The Animal Liberation Front says on its Web site that its small, autonomous groups of people take “direct action” against animal abuse by rescuing animals and causing financial loss to animal exploiters, usually through damage and destruction of property.
The Earth Liberation Front is an underground movement with no public leadership, membership or spokesperson.
SHAC describes itself as a worldwide campaign that began in 1999 to rescue animals tortured in research labs and shut down the businesses that rely on their use.
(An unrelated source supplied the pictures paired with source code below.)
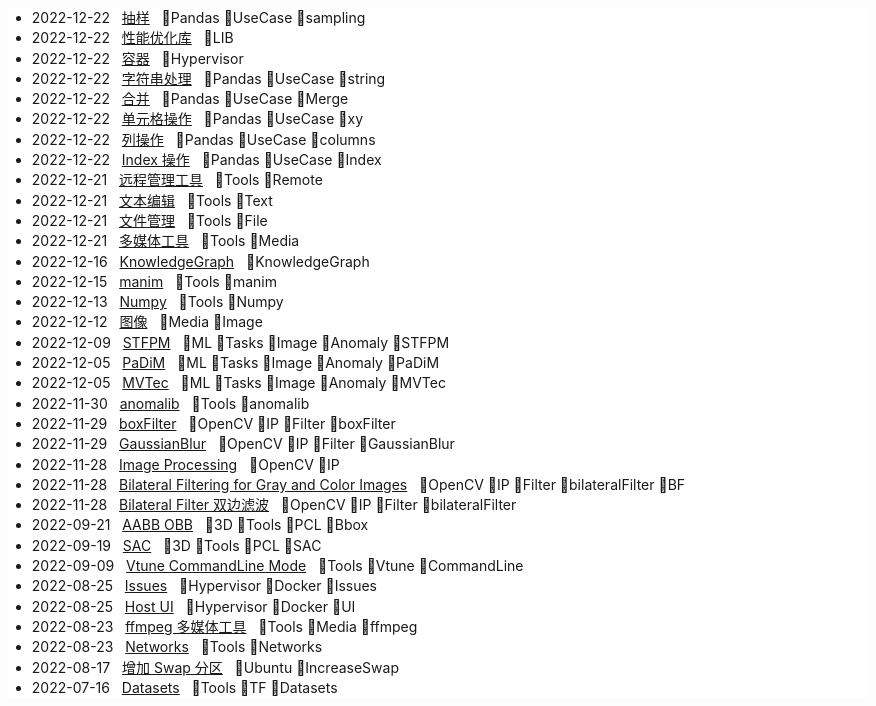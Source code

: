 - 2022-12-22&nbsp;&nbsp; [抽样](xwiki/0203_Pandas_UseCase_sampling)&nbsp;&nbsp; :bookmark:Pandas :bookmark:UseCase :bookmark:sampling
- 2022-12-22&nbsp;&nbsp; [性能优化库](opt/0044_LIB)&nbsp;&nbsp; :bookmark:LIB
- 2022-12-22&nbsp;&nbsp; [容器](xwiki/0192_Hypervisor)&nbsp;&nbsp; :bookmark:Hypervisor
- 2022-12-22&nbsp;&nbsp; [字符串处理](xwiki/0204_Pandas_UseCase_string)&nbsp;&nbsp; :bookmark:Pandas :bookmark:UseCase :bookmark:string
- 2022-12-22&nbsp;&nbsp; [合并](xwiki/0205_Pandas_UseCase_Merge)&nbsp;&nbsp; :bookmark:Pandas :bookmark:UseCase :bookmark:Merge
- 2022-12-22&nbsp;&nbsp; [单元格操作](xwiki/0200_Pandas_UseCase_xy)&nbsp;&nbsp; :bookmark:Pandas :bookmark:UseCase :bookmark:xy
- 2022-12-22&nbsp;&nbsp; [列操作](xwiki/0198_Pandas_UseCase_columns)&nbsp;&nbsp; :bookmark:Pandas :bookmark:UseCase :bookmark:columns
- 2022-12-22&nbsp;&nbsp; [Index 操作](xwiki/0202_Pandas_UseCase_Index)&nbsp;&nbsp; :bookmark:Pandas :bookmark:UseCase :bookmark:Index
- 2022-12-21&nbsp;&nbsp; [远程管理工具](linux/0075_Tools_Remote)&nbsp;&nbsp; :bookmark:Tools :bookmark:Remote
- 2022-12-21&nbsp;&nbsp; [文本编辑](linux/0078_Tools_Text)&nbsp;&nbsp; :bookmark:Tools :bookmark:Text
- 2022-12-21&nbsp;&nbsp; [文件管理](linux/0077_Tools_File)&nbsp;&nbsp; :bookmark:Tools :bookmark:File
- 2022-12-21&nbsp;&nbsp; [多媒体工具](linux/0076_Tools_Media)&nbsp;&nbsp; :bookmark:Tools :bookmark:Media
- 2022-12-16&nbsp;&nbsp; [KnowledgeGraph](aiwiki/0329_KnowledgeGraph)&nbsp;&nbsp; :bookmark:KnowledgeGraph
- 2022-12-15&nbsp;&nbsp; [manim](xwiki/0141_Tools_manim)&nbsp;&nbsp; :bookmark:Tools :bookmark:manim
- 2022-12-13&nbsp;&nbsp; [Numpy](aiwiki/0328_Tools_Numpy)&nbsp;&nbsp; :bookmark:Tools :bookmark:Numpy
- 2022-12-12&nbsp;&nbsp; [图像](aiwiki/0325_Media_Image)&nbsp;&nbsp; :bookmark:Media :bookmark:Image
- 2022-12-09&nbsp;&nbsp; [STFPM](aiwiki/0324_ML_Tasks_Image_Anomaly_STFPM)&nbsp;&nbsp; :bookmark:ML :bookmark:Tasks :bookmark:Image :bookmark:Anomaly :bookmark:STFPM
- 2022-12-05&nbsp;&nbsp; [PaDiM](aiwiki/0322_ML_Tasks_Image_Anomaly_PaDiM)&nbsp;&nbsp; :bookmark:ML :bookmark:Tasks :bookmark:Image :bookmark:Anomaly :bookmark:PaDiM
- 2022-12-05&nbsp;&nbsp; [MVTec](aiwiki/0323_ML_Tasks_Image_Anomaly_MVTec)&nbsp;&nbsp; :bookmark:ML :bookmark:Tasks :bookmark:Image :bookmark:Anomaly :bookmark:MVTec
- 2022-11-30&nbsp;&nbsp; [anomalib](aiwiki/0321_Tools_anomalib)&nbsp;&nbsp; :bookmark:Tools :bookmark:anomalib
- 2022-11-29&nbsp;&nbsp; [boxFilter](aiwiki/0319_OpenCV_IP_Filter_boxFilter)&nbsp;&nbsp; :bookmark:OpenCV :bookmark:IP :bookmark:Filter :bookmark:boxFilter
- 2022-11-29&nbsp;&nbsp; [GaussianBlur](aiwiki/0320_OpenCV_IP_Filter_GaussianBlur)&nbsp;&nbsp; :bookmark:OpenCV :bookmark:IP :bookmark:Filter :bookmark:GaussianBlur
- 2022-11-28&nbsp;&nbsp; [Image Processing](aiwiki/0316_OpenCV_IP)&nbsp;&nbsp; :bookmark:OpenCV :bookmark:IP
- 2022-11-28&nbsp;&nbsp; [Bilateral Filtering for Gray and Color Images](aiwiki/0318_OpenCV_IP_Filter_bilateralFilter_BF)&nbsp;&nbsp; :bookmark:OpenCV :bookmark:IP :bookmark:Filter :bookmark:bilateralFilter :bookmark:BF
- 2022-11-28&nbsp;&nbsp; [Bilateral Filter 双边滤波](aiwiki/0317_OpenCV_IP_Filter_bilateralFilter)&nbsp;&nbsp; :bookmark:OpenCV :bookmark:IP :bookmark:Filter :bookmark:bilateralFilter
- 2022-09-21&nbsp;&nbsp; [AABB OBB](aiwiki/0315_3D_Tools_PCL_Bbox)&nbsp;&nbsp; :bookmark:3D :bookmark:Tools :bookmark:PCL :bookmark:Bbox
- 2022-09-19&nbsp;&nbsp; [SAC](aiwiki/0314_3D_Tools_PCL_SAC)&nbsp;&nbsp; :bookmark:3D :bookmark:Tools :bookmark:PCL :bookmark:SAC
- 2022-09-09&nbsp;&nbsp; [Vtune CommandLine Mode](opt/0007_Tools_Vtune_CommandLine)&nbsp;&nbsp; :bookmark:Tools :bookmark:Vtune :bookmark:CommandLine
- 2022-08-25&nbsp;&nbsp; [Issues](xwiki/0149_Hypervisor_Docker_Issues)&nbsp;&nbsp; :bookmark:Hypervisor :bookmark:Docker :bookmark:Issues
- 2022-08-25&nbsp;&nbsp; [Host UI](xwiki/0051_Hypervisor_Docker_UI)&nbsp;&nbsp; :bookmark:Hypervisor :bookmark:Docker :bookmark:UI
- 2022-08-23&nbsp;&nbsp; [ffmpeg 多媒体工具](linux/0002_Tools_Media_ffmpeg)&nbsp;&nbsp; :bookmark:Tools :bookmark:Media :bookmark:ffmpeg
- 2022-08-23&nbsp;&nbsp; [Networks](linux/0060_Tools_Networks)&nbsp;&nbsp; :bookmark:Tools :bookmark:Networks
- 2022-08-17&nbsp;&nbsp; [增加 Swap 分区](linux/0083_Ubuntu_IncreaseSwap)&nbsp;&nbsp; :bookmark:Ubuntu :bookmark:IncreaseSwap
- 2022-07-16&nbsp;&nbsp; [Datasets](aiwiki/0313_Tools_TF_Datasets)&nbsp;&nbsp; :bookmark:Tools :bookmark:TF :bookmark:Datasets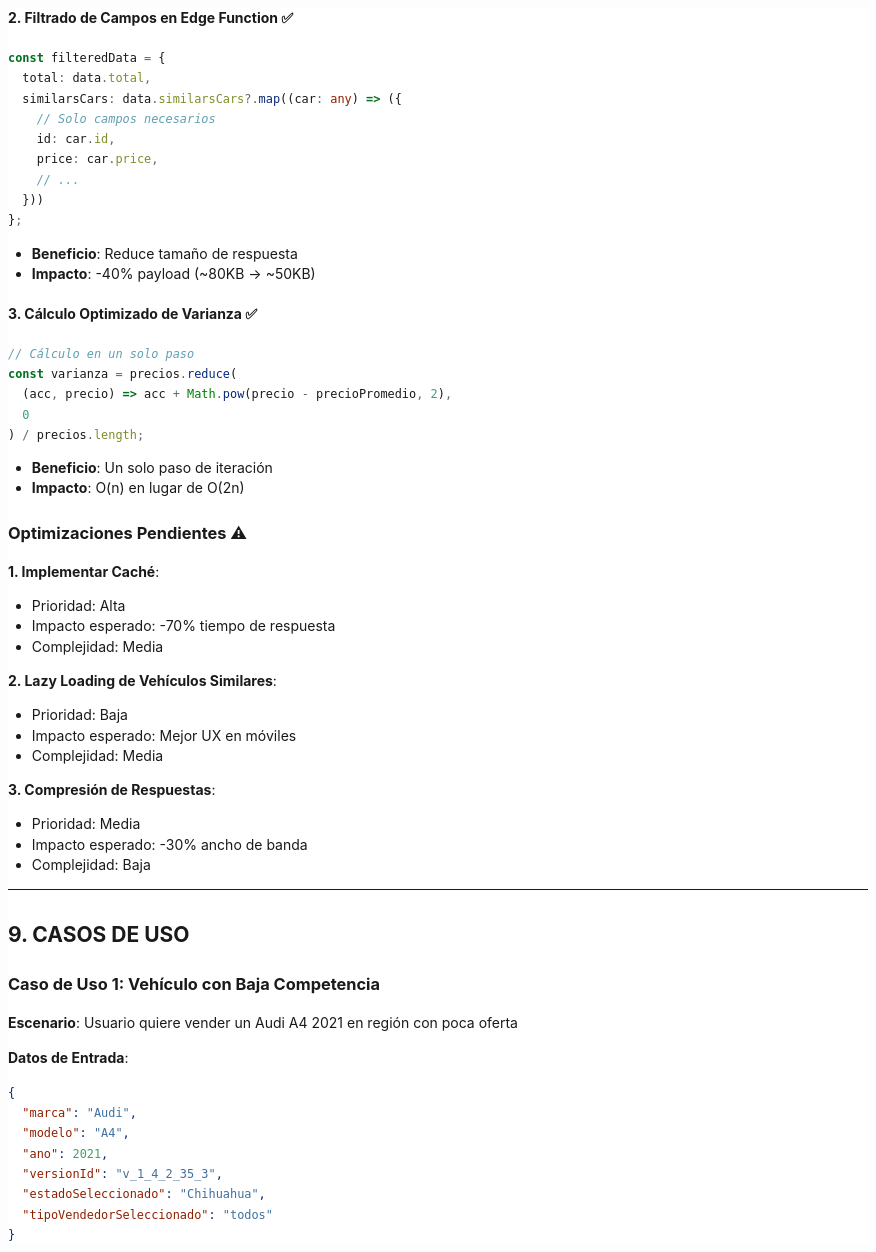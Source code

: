 #### 2. Filtrado de Campos en Edge Function ✅
```typescript
const filteredData = {
  total: data.total,
  similarsCars: data.similarsCars?.map((car: any) => ({
    // Solo campos necesarios
    id: car.id,
    price: car.price,
    // ...
  }))
};
```
- **Beneficio**: Reduce tamaño de respuesta
- **Impacto**: -40% payload (~80KB → ~50KB)

#### 3. Cálculo Optimizado de Varianza ✅
```typescript
// Cálculo en un solo paso
const varianza = precios.reduce(
  (acc, precio) => acc + Math.pow(precio - precioPromedio, 2), 
  0
) / precios.length;
```
- **Beneficio**: Un solo paso de iteración
- **Impacto**: O(n) en lugar de O(2n)

### Optimizaciones Pendientes ⚠️

**1. Implementar Caché**:
- Prioridad: Alta
- Impacto esperado: -70% tiempo de respuesta
- Complejidad: Media

**2. Lazy Loading de Vehículos Similares**:
- Prioridad: Baja
- Impacto esperado: Mejor UX en móviles
- Complejidad: Media

**3. Compresión de Respuestas**:
- Prioridad: Media
- Impacto esperado: -30% ancho de banda
- Complejidad: Baja

---

## 9. CASOS DE USO

### Caso de Uso 1: Vehículo con Baja Competencia

**Escenario**: Usuario quiere vender un Audi A4 2021 en región con poca oferta

**Datos de Entrada**:
```json
{
  "marca": "Audi",
  "modelo": "A4",
  "ano": 2021,
  "versionId": "v_1_4_2_35_3",
  "estadoSeleccionado": "Chihuahua",
  "tipoVendedorSeleccionado": "todos"
}
```
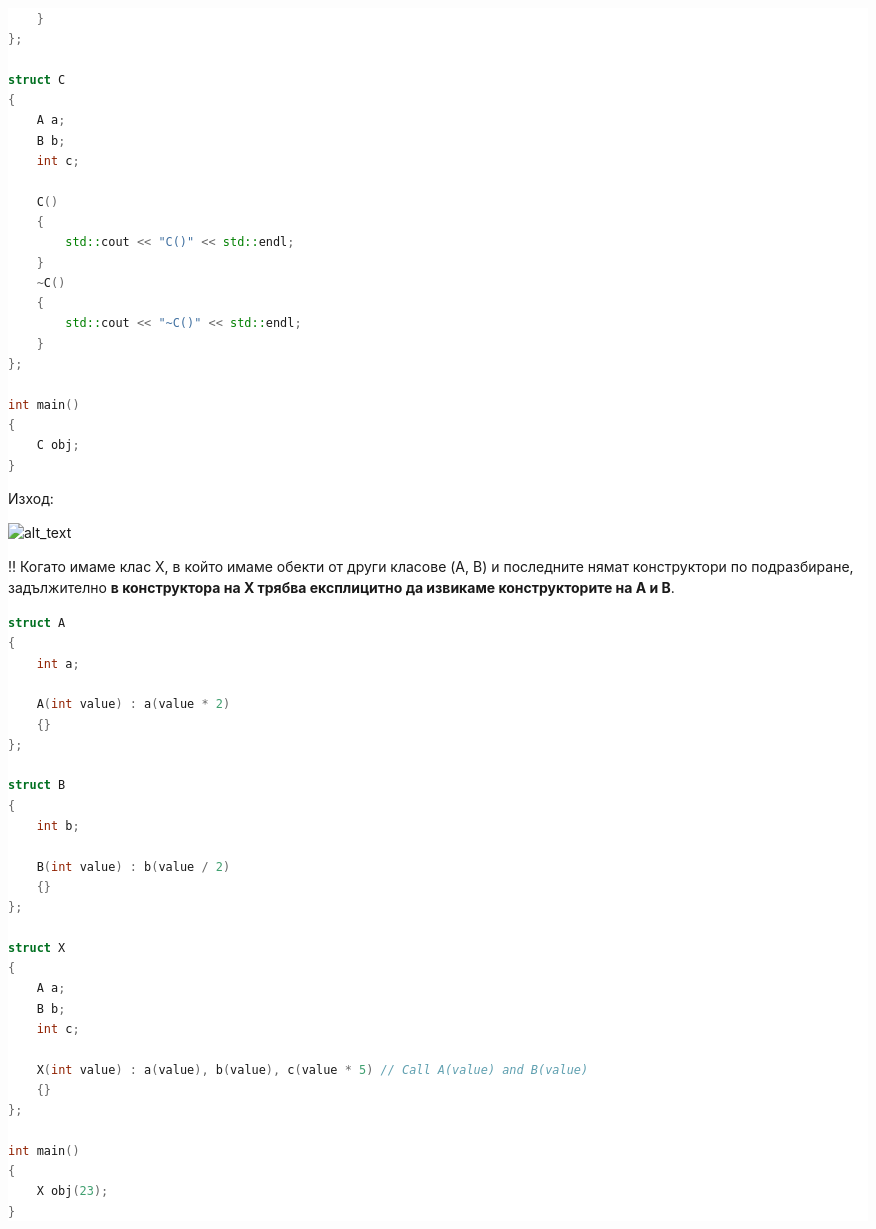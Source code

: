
 ```c++
	}
};

struct C
{
	A a;
	B b;
	int c;

	C()
	{
		std::cout << "C()" << std::endl;
	}
	~C()
	{
		std::cout << "~C()" << std::endl;
	}
};

int main()
{
	C obj;
}
```
Изход:  

![alt_text](https://i.ibb.co/ZVL7m0d/Constr-Destr.png)

:bangbang: Когато имаме клас X, в който имаме обекти от други класове (A, B) и последните нямат конструктори по подразбиране, задължително **в конструктора на X трябва експлицитно да извикаме конструкторите на A и B**.

```c++
struct A
{
	int a;

	A(int value) : a(value * 2) 
	{}
};

struct B
{
	int b;

	B(int value) : b(value / 2)
	{}
};

struct X
{
	A a;
	B b;
	int c;

	X(int value) : a(value), b(value), c(value * 5) // Call A(value) and B(value)
	{}
};

int main()
{
	X obj(23);
}
```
It says it “does not encourage or incite illegal activity.”
Lewis said the FBI made its conclusions after analyzing all types of cases and comparing the groups with “right-wing extremists, KKK, anti-abortion groups and the like.” He said most animal rights and eco-extremists so far have refrained from violence targeting human life.
“The FBI has observed troubling signs that this is changing. We have seen an escalation in violent rhetoric and tactics,” he told the Senate Environment and Public Works Committee. “Attacks are also growing in frequency and size.”
Republican Sen. James Inhofe of Oklahoma, the panel’s chairman, said he hoped to examine more closely how the groups to raise money and get communications support from “mainstream activists,” not directly blamed for the violence, who are affiliated with tax-exempt organizations.
“Just like al-Qaida or any other terrorist organization, ELF and ALF cannot accomplish their goals without money, membership and the media,” Inhofe said.
1,200 strikes claimed
The FBI said 35 of its offices have 150 open investigations, and activists are claiming responsibility for 1,200 crimes between 1990 and mid-2004.
Investigators cite examples of people using arson, bombings, theft, release of animals, vandalism, telephone harassment, letters rigged with razor blades and office takeovers.
Such tactics have been used in what officials call “direct action” campaigns to disrupt university research labs, restaurants, fur farms and logging operations. Newer targets include SUV dealerships and new home developments as signs of urban sprawl.
Officials say the incidents have caused more than $110 million in damage. The biggest so far was an arson fire at a five-story condominium under construction in San Diego in August 2003 that caused $50 million in damage.